EXTRACTED RECORDS:
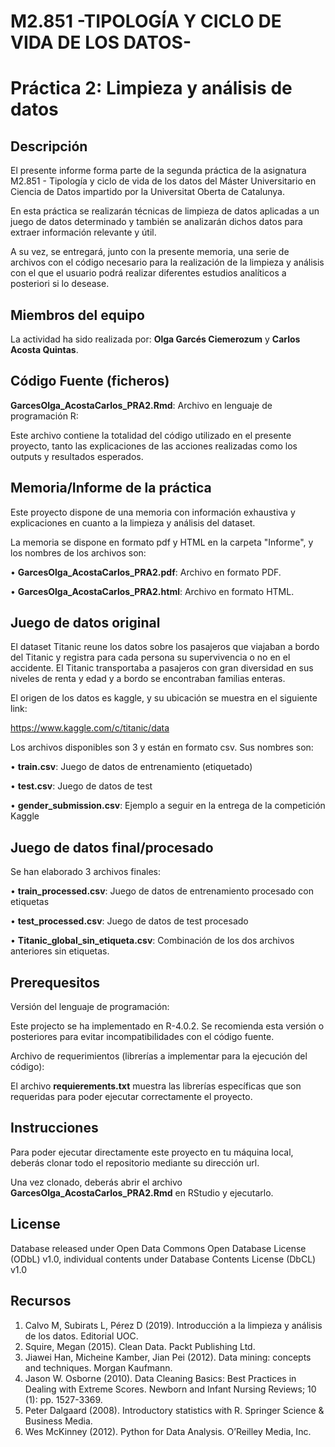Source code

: # M2.851 -TIPOLOGÍA Y CICLO DE VIDA DE LOS DATOS-
# Práctica 2: Limpieza y análisis de datos

## Descripción

El presente informe forma parte de la segunda  práctica de la asignatura M2.851 - Tipología y ciclo de vida de los datos del Máster Universitario en Ciencia de Datos impartido por la Universitat Oberta de Catalunya.<p>

En esta práctica se realizarán técnicas de limpieza de datos aplicadas a un juego de datos determinado y también se analizarán dichos datos para extraer información relevante y útil.<p>

A su vez, se entregará, junto con la presente memoria, una serie de archivos con el código necesario para la realización de la limpieza y análisis con el que el usuario podrá realizar diferentes estudios analíticos a posteriori si lo desease.<p>


## Miembros del equipo

La actividad ha sido realizada por: **Olga Garcés Ciemerozum** y **Carlos Acosta Quintas**.
 
  
## Código Fuente (ficheros) 

**GarcesOlga_AcostaCarlos_PRA2.Rmd**: Archivo en lenguaje de programación R:<p>

Este archivo contiene la totalidad del código utilizado en el presente proyecto, tanto las explicaciones de las acciones realizadas como los outputs y resultados esperados.<p>

## Memoria/Informe de la práctica

Este proyecto dispone de una memoria con información exhaustiva y explicaciones en cuanto a la limpieza y análisis del dataset.<p>
La memoria se dispone en formato pdf y HTML en la carpeta "Informe", y los nombres de los archivos son:
  
• **GarcesOlga_AcostaCarlos_PRA2.pdf**: Archivo en formato PDF.<p>
• **GarcesOlga_AcostaCarlos_PRA2.html**: Archivo en formato HTML.<p>
  
## Juego de datos original
  
El dataset Titanic reune los datos sobre los pasajeros que viajaban a bordo del Titanic y registra para cada persona su supervivencia o no en el accidente. El Titanic transportaba a pasajeros con gran diversidad en sus niveles de renta y edad y a bordo se encontraban familias enteras.

El origen de los datos es kaggle, y su ubicación se muestra en el siguiente link:

https://www.kaggle.com/c/titanic/data

Los archivos disponibles son 3 y están en formato csv. Sus nombres son:

• **train.csv**: Juego de datos de entrenamiento (etiquetado)<p>
• **test.csv**: Juego de datos de test<p>
• **gender_submission.csv**: Ejemplo a seguir en la entrega de la competición Kaggle<p>

## Juego de datos final/procesado
  
Se han elaborado 3 archivos finales:
  
• **train_processed.csv**: Juego de datos de entrenamiento procesado con etiquetas<p>
• **test_processed.csv**: Juego de datos de test procesado<p>
• **Titanic_global_sin_etiqueta.csv**: Combinación de los dos archivos anteriores sin etiquetas.<p>


## Prerequesitos
  
Versión del lenguaje de programación:<p>

Este projecto se ha implementado en R-4.0.2. Se recomienda esta versión o posteriores para evitar incompatibilidades con el código fuente.<p>
 
Archivo de requerimientos (librerías a implementar para la ejecución del código):<p>
  
El archivo **requierements.txt** muestra las librerías específicas que son requeridas para poder ejecutar correctamente el proyecto.<p>
  
## Instrucciones

Para poder ejecutar directamente este proyecto en tu máquina local, deberás clonar todo el repositorio mediante su dirección url.<p>
Una vez clonado, deberás abrir el archivo **GarcesOlga_AcostaCarlos_PRA2.Rmd** en RStudio y ejecutarlo.


## License

Database released under Open Data Commons Open Database License (ODbL) v1.0, individual contents under Database Contents License (DbCL) v1.0

## Recursos

1.	Calvo M, Subirats L, Pérez D (2019). Introducción a la limpieza y análisis de los datos. Editorial UOC.
2.	Squire, Megan (2015). Clean Data. Packt Publishing Ltd.
3.  Jiawei Han, Micheine Kamber, Jian Pei (2012). Data mining: concepts and techniques. Morgan Kaufmann.
4.	Jason W. Osborne (2010). Data Cleaning Basics: Best Practices in Dealing with Extreme Scores. Newborn and Infant Nursing Reviews; 10 (1): pp. 1527-3369.
5.	Peter Dalgaard (2008). Introductory statistics with R. Springer Science & Business Media.
6.	Wes McKinney (2012). Python for Data Analysis. O’Reilley Media, Inc.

DIRECTIONS:
Scan the listing for the string "formato" and copy every line that carries it.

RESPONSE BOX:
La memoria se dispone en formato pdf y HTML en la carpeta "Informe", y los nombres de los archivos son:
• **GarcesOlga_AcostaCarlos_PRA2.pdf**: Archivo en formato PDF.<p>
• **GarcesOlga_AcostaCarlos_PRA2.html**: Archivo en formato HTML.<p>
Los archivos disponibles son 3 y están en formato csv. Sus nombres son:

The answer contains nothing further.